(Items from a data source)
-*-*-
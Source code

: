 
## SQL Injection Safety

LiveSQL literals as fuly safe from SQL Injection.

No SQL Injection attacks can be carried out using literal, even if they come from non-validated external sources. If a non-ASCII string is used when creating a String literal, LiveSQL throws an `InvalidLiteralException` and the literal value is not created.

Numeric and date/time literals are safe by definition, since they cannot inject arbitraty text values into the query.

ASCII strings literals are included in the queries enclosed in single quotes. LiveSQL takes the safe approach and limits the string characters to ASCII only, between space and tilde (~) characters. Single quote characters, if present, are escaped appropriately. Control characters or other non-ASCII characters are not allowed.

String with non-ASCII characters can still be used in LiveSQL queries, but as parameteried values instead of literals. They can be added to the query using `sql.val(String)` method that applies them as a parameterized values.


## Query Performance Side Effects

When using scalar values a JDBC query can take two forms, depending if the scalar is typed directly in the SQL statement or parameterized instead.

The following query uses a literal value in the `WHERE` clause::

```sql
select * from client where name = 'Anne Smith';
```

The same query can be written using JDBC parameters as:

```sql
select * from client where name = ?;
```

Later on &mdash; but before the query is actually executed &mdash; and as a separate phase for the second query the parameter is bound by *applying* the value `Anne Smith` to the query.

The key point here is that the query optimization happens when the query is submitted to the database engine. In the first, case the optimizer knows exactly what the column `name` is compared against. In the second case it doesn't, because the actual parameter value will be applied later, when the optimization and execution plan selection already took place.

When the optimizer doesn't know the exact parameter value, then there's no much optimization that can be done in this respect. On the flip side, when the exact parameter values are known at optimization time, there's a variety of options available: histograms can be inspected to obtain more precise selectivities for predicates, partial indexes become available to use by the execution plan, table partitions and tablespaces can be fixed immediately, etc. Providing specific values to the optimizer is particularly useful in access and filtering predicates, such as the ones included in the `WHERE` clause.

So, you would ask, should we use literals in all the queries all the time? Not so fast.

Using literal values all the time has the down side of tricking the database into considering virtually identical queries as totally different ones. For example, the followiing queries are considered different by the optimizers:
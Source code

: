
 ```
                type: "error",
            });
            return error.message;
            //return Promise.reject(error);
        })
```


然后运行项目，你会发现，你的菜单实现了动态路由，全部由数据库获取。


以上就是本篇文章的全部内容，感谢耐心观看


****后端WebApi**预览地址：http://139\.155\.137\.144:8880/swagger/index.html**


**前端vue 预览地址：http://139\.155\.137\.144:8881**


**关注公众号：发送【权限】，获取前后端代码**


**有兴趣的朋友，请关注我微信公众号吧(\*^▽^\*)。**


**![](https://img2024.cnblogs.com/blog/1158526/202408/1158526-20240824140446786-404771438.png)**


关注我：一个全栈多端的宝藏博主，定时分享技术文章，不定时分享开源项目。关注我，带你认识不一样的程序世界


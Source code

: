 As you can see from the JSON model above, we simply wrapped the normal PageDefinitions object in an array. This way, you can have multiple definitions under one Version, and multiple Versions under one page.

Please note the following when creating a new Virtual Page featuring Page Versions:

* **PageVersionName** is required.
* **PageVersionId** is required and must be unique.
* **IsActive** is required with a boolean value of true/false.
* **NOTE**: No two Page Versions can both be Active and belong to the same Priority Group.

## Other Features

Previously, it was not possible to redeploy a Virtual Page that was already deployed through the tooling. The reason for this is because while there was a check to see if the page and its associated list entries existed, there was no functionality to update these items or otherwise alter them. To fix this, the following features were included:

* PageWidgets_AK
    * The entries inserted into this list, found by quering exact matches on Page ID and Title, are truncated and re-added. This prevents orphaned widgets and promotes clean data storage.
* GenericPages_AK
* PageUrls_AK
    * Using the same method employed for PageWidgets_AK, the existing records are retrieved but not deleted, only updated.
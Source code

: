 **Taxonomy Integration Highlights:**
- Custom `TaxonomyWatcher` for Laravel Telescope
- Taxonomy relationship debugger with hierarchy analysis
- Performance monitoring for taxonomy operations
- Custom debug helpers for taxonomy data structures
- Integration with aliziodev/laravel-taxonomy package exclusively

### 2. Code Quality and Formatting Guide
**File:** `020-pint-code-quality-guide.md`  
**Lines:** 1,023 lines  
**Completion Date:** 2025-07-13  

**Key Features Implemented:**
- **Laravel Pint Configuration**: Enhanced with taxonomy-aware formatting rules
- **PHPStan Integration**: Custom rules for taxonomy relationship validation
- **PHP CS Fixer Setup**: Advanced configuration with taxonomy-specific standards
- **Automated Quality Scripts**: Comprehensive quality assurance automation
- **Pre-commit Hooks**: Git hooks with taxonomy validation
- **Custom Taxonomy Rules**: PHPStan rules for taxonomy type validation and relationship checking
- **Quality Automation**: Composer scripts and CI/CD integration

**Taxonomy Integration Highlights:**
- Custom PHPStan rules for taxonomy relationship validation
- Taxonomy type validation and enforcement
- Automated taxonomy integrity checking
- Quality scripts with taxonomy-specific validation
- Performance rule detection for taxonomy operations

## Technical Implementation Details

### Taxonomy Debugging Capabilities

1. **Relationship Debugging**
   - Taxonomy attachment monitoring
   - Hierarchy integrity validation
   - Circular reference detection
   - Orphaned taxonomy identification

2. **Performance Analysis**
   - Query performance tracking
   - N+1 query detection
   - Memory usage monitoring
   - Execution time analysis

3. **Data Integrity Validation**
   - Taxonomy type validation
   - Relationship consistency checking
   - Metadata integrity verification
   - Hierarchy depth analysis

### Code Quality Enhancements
-*-*-
- **Activity**
Write out exactly the lines above between the line with "### 2. Code Quality and Formatting Guide" and the line with "- **Laravel Pint", inclusive, and nothing beyond them.

- **Task answer**
### 2. Code Quality and Formatting Guide
**File:** `020-pint-code-quality-guide.md`  
**Lines:** 1,023 lines  
**Completion Date:** 2025-07-13  

**Key Features Implemented:**
- **Laravel Pint Configuration**: Enhanced with taxonomy-aware formatting rules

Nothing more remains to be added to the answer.